Add to that, while the initial pin does provide a link to the source, getting there sometimes takes several clicks. In my re-pinning experiments, I found that 3 out of 4 things I decided to re-pin were questionable on the blessing of the copyright holder—at best. (Sorry guys, I took those off of my account ASAP.) For many of the images I sorted through, they had been shared off of blog posts where the original poster was probably not the copyright holder, and therefore it was second or third generation copyright theft. There was even an instance where the original image had been taken down, but the copies on Pinterest remained. I discovered all of these instances in under an hour, which indicates how widespread the abuse – intentional or not – is.

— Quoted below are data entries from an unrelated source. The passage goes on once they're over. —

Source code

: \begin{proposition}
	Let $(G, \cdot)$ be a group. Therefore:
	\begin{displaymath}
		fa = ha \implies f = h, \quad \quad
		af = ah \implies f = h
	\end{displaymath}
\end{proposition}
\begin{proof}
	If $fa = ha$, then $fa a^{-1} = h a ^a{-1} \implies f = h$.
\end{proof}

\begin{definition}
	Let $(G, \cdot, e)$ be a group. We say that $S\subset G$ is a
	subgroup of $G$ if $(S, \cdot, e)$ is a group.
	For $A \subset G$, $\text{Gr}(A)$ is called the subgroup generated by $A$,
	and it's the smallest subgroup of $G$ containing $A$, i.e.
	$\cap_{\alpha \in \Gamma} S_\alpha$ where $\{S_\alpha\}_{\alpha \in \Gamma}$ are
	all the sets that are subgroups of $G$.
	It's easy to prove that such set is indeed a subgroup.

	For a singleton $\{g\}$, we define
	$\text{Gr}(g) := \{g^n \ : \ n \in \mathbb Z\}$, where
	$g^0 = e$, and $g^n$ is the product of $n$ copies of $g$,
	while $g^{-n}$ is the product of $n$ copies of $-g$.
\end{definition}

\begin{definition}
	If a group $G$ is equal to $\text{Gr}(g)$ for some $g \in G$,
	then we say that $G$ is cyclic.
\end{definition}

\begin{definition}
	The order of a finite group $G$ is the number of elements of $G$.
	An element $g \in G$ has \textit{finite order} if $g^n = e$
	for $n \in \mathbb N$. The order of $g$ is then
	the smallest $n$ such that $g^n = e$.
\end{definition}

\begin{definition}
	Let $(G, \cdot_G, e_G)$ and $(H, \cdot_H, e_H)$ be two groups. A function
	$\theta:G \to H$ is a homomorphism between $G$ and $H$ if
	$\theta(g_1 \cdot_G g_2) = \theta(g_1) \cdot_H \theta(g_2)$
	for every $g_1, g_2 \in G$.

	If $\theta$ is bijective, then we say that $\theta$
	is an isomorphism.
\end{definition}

Pinterest has offered up some code for webmasters to put on their sites that will block the “Pin It” button and it works…sort of. Since the button is working through the web browser’s cached copy of the image, all you have to do is right click and view the image in a new window to bypass the no-pin script. Granted, most Pinterest users will see the warning and won’t go to that trouble, but it’s still a security issue.
Large image sharing sites like Flickr have not installed the script so for those photographers and artists who have blocked the direct download ability, if someone pins your image, it can then be downloaded from Pinterest.
Another issue is image size, Pinterest is not interested in small images, and in fact won’t allow you to pin just anything. It’s yet one more level of copyright theft enabling that makes me wonder how much longer the site will be around.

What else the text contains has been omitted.